## Exercise requirements
The answer must be the full listing, word for word, with no pictures in it.

## Dataset excerpts
********
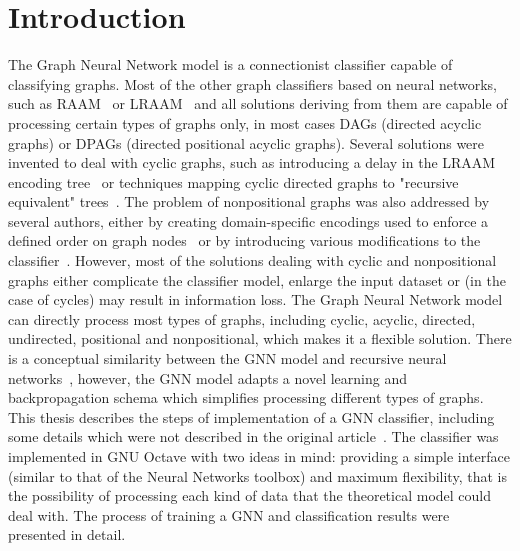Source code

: 
\chapter{Introduction}
The Graph Neural Network model is a connectionist classifier capable of classifying graphs. Most of the other graph classifiers based on neural networks, such as RAAM~\cite{pollack1990recursive} or LRAAM~\cite{sperduti1994labelling} and all solutions deriving from them are capable of processing certain types of graphs only, in most cases DAGs (directed acyclic graphs) or DPAGs (directed positional acyclic graphs).
Several solutions were invented to deal with cyclic graphs, such as introducing a delay in the LRAAM encoding tree~\cite{goulon2005hopfield} or techniques mapping cyclic directed graphs to "recursive equivalent" trees~\cite{bianchini2003backpropagation}.
The problem of nonpositional graphs was also addressed by several authors, either by creating domain-specific encodings used to enforce a defined order on graph nodes~\cite{ivanciuc2003canonical} or by introducing various modifications to the classifier~\cite{bianchini2005recursive}.
However, most of the solutions dealing with cyclic and nonpositional graphs either complicate the classifier model, enlarge the input dataset or (in the case of cycles) may result in information loss. The Graph Neural Network model can directly process most types of graphs, including cyclic, acyclic, directed, undirected, positional and nonpositional, which makes it a flexible solution.
There is a conceptual similarity between the GNN model and recursive neural networks~\cite{frasconi1998general}, however, the GNN model adapts a novel learning and backpropagation schema which simplifies processing different types of graphs.
This thesis describes the steps of implementation of a GNN classifier, including some details which were not described in the original article~\cite{scarselli2009graph}. The classifier was implemented in GNU Octave with two ideas in mind: providing a simple interface (similar to that of the Neural Networks toolbox) and maximum flexibility, that is the possibility of processing each kind of data that the theoretical model could deal with. The process of training a GNN and classification results were presented in detail.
********
## Solution for this problem
Source code

: 
\chapter{Introduction}
The Graph Neural Network model is a connectionist classifier capable of classifying graphs. Most of the other graph classifiers based on neural networks, such as RAAM~\cite{pollack1990recursive} or LRAAM~\cite{sperduti1994labelling} and all solutions deriving from them are capable of processing certain types of graphs only, in most cases DAGs (directed acyclic graphs) or DPAGs (directed positional acyclic graphs).
Several solutions were invented to deal with cyclic graphs, such as introducing a delay in the LRAAM encoding tree~\cite{goulon2005hopfield} or techniques mapping cyclic directed graphs to "recursive equivalent" trees~\cite{bianchini2003backpropagation}.
The problem of nonpositional graphs was also addressed by several authors, either by creating domain-specific encodings used to enforce a defined order on graph nodes~\cite{ivanciuc2003canonical} or by introducing various modifications to the classifier~\cite{bianchini2005recursive}.
However, most of the solutions dealing with cyclic and nonpositional graphs either complicate the classifier model, enlarge the input dataset or (in the case of cycles) may result in information loss. The Graph Neural Network model can directly process most types of graphs, including cyclic, acyclic, directed, undirected, positional and nonpositional, which makes it a flexible solution.
There is a conceptual similarity between the GNN model and recursive neural networks~\cite{frasconi1998general}, however, the GNN model adapts a novel learning and backpropagation schema which simplifies processing different types of graphs.
This thesis describes the steps of implementation of a GNN classifier, including some details which were not described in the original article~\cite{scarselli2009graph}. The classifier was implemented in GNU Octave with two ideas in mind: providing a simple interface (similar to that of the Neural Networks toolbox) and maximum flexibility, that is the possibility of processing each kind of data that the theoretical model could deal with. The process of training a GNN and classification results were presented in detail.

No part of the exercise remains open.